_What you should do_
Every line from the top of the records through the line containing "Council, Scouting America" should be retyped exactly; the pictures should not.

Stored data
────────────────────

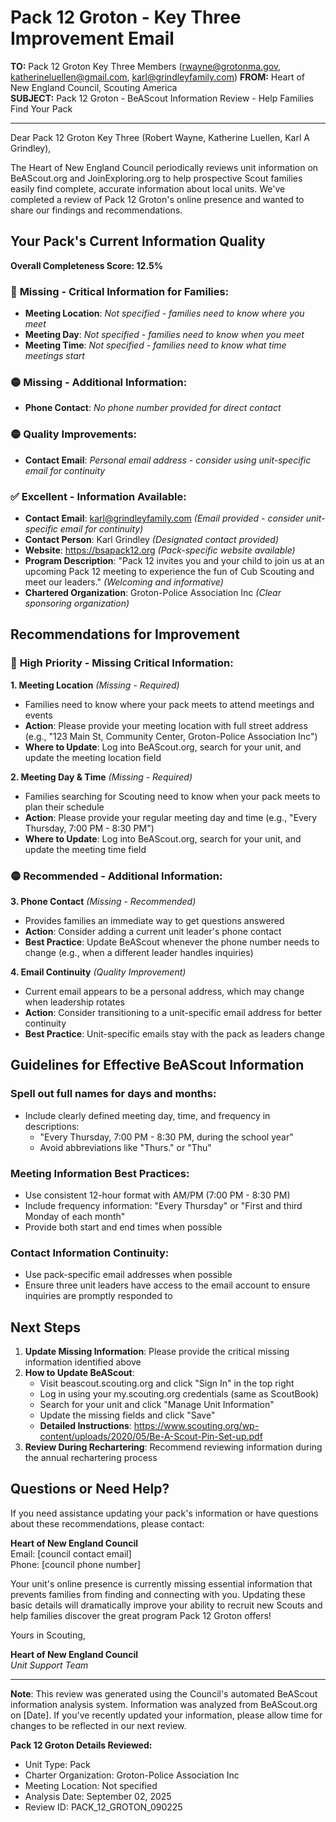 # Pack 12 Groton - Key Three Improvement Email

**TO:** Pack 12 Groton Key Three Members (rwayne@grotonma.gov, katherineluellen@gmail.com, karl@grindleyfamily.com)
**FROM:** Heart of New England Council, Scouting America  
**SUBJECT:** Pack 12 Groton - BeAScout Information Review - Help Families Find Your Pack  

---

Dear Pack 12 Groton Key Three (Robert  Wayne, Katherine  Luellen, Karl A Grindley),

The Heart of New England Council periodically reviews unit information on BeAScout.org and JoinExploring.org to help prospective Scout families easily find complete, accurate information about local units. We've completed a review of Pack 12 Groton's online presence and wanted to share our findings and recommendations.

## Your Pack's Current Information Quality

**Overall Completeness Score: 12.5%**

### 🔴 **Missing - Critical Information for Families:**
- **Meeting Location**: *Not specified - families need to know where you meet*
- **Meeting Day**: *Not specified - families need to know when you meet*
- **Meeting Time**: *Not specified - families need to know what time meetings start*

### 🟡 **Missing - Additional Information:**
- **Phone Contact**: *No phone number provided for direct contact*

### 🟡 **Quality Improvements:**
- **Contact Email**: *Personal email address - consider using unit-specific email for continuity*

### ✅ **Excellent - Information Available:**
- **Contact Email**: karl@grindleyfamily.com *(Email provided - consider unit-specific email for continuity)*
- **Contact Person**: Karl Grindley *(Designated contact provided)*
- **Website**: https://bsapack12.org *(Pack-specific website available)*
- **Program Description**: "Pack 12 invites you and your child to join us at an upcoming Pack 12 meeting to
  experience the fun of Cub Scouting and meet our leaders." *(Welcoming and informative)*
- **Chartered Organization**: Groton-Police Association Inc *(Clear sponsoring organization)*

## Recommendations for Improvement

### 🔴 **High Priority - Missing Critical Information:**

**1. Meeting Location** *(Missing - Required)*
- Families need to know where your pack meets to attend meetings and events
- **Action**: Please provide your meeting location with full street address (e.g., "123 Main St, Community Center, Groton-Police Association Inc")
- **Where to Update**: Log into BeAScout.org, search for your unit, and update the meeting location field

**2. Meeting Day & Time** *(Missing - Required)*
- Families searching for Scouting need to know when your pack meets to plan their schedule
- **Action**: Please provide your regular meeting day and time (e.g., "Every Thursday, 7:00 PM - 8:30 PM")
- **Where to Update**: Log into BeAScout.org, search for your unit, and update the meeting time field

### 🟡 **Recommended - Additional Information:**

**3. Phone Contact** *(Missing - Recommended)*
- Provides families an immediate way to get questions answered
- **Action**: Consider adding a current unit leader's phone contact
- **Best Practice**: Update BeAScout whenever the phone number needs to change (e.g., when a different leader handles inquiries)

**4. Email Continuity** *(Quality Improvement)*
- Current email appears to be a personal address, which may change when leadership rotates
- **Action**: Consider transitioning to a unit-specific email address for better continuity
- **Best Practice**: Unit-specific emails stay with the pack as leaders change


## Guidelines for Effective BeAScout Information

### **Spell out full names for days and months:**
- Include clearly defined meeting day, time, and frequency in descriptions:
  - "Every Thursday, 7:00 PM - 8:30 PM, during the school year"
  - Avoid abbreviations like "Thurs." or "Thu"

### **Meeting Information Best Practices:**
- Use consistent 12-hour format with AM/PM (7:00 PM - 8:30 PM)
- Include frequency information: "Every Thursday" or "First and third Monday of each month"
- Provide both start and end times when possible

### **Contact Information Continuity:**
- Use pack-specific email addresses when possible
- Ensure three unit leaders have access to the email account to ensure inquiries are promptly responded to

## Next Steps

1. **Update Missing Information**: Please provide the critical missing information identified above
2. **How to Update BeAScout**: 
   - Visit beascout.scouting.org and click "Sign In" in the top right
   - Log in using your my.scouting.org credentials (same as ScoutBook)
   - Search for your unit and click "Manage Unit Information"
   - Update the missing fields and click "Save"
   - **Detailed Instructions**: https://www.scouting.org/wp-content/uploads/2020/05/Be-A-Scout-Pin-Set-up.pdf
3. **Review During Rechartering**: Recommend reviewing information during the annual rechartering process

## Questions or Need Help?

If you need assistance updating your pack's information or have questions about these recommendations, please contact:

**Heart of New England Council**  
Email: [council contact email]  
Phone: [council phone number]

Your unit's online presence is currently missing essential information that prevents families from finding and connecting with you. Updating these basic details will dramatically improve your ability to recruit new Scouts and help families discover the great program Pack 12 Groton offers!

Yours in Scouting,

**Heart of New England Council**  
*Unit Support Team*

---

**Note**: This review was generated using the Council's automated BeAScout information analysis system. Information was analyzed from BeAScout.org on [Date]. If you've recently updated your information, please allow time for changes to be reflected in our next review.

**Pack 12 Groton Details Reviewed:**
- Unit Type: Pack
- Charter Organization: Groton-Police Association Inc  
- Meeting Location: Not specified
- Analysis Date: September 02, 2025
- Review ID: PACK_12_GROTON_090225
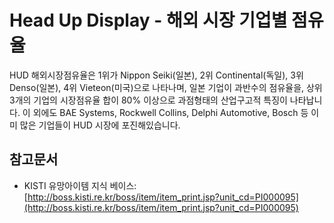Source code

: # Head Up Display - 해외 시장 기업별 점유율

HUD 해외시장점유율은 1위가 Nippon Seiki(일본), 2위 Continental(독일), 3위 Denso(일본), 4위 Vieteon(미국)으로 나타나며, 일본 기업이 과반수의 점유율을, 상위 3개의 기업의 시장점유율 합이 80% 이상으로 과점형태의 산업구고적 특징이 나타납니다.
이 외에도 BAE Systems, Rockwell Collins, Delphi Automotive, Bosch 등 이미 많은 기업들이 HUD 시장에 포진해있습니다.


## 참고문서
- KISTI 유망아이템 지식 베이스: [http://boss.kisti.re.kr/boss/item/item_print.jsp?unit_cd=PI000095](http://boss.kisti.re.kr/boss/item/item_print.jsp?unit_cd=PI000095)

────────────────────

_Reply to the exercise_
 # Pack 12 Groton - Key Three Improvement Email

**TO:** Pack 12 Groton Key Three Members (rwayne@grotonma.gov, katherineluellen@gmail.com, karl@grindleyfamily.com)
**FROM:** Heart of New England Council, Scouting America  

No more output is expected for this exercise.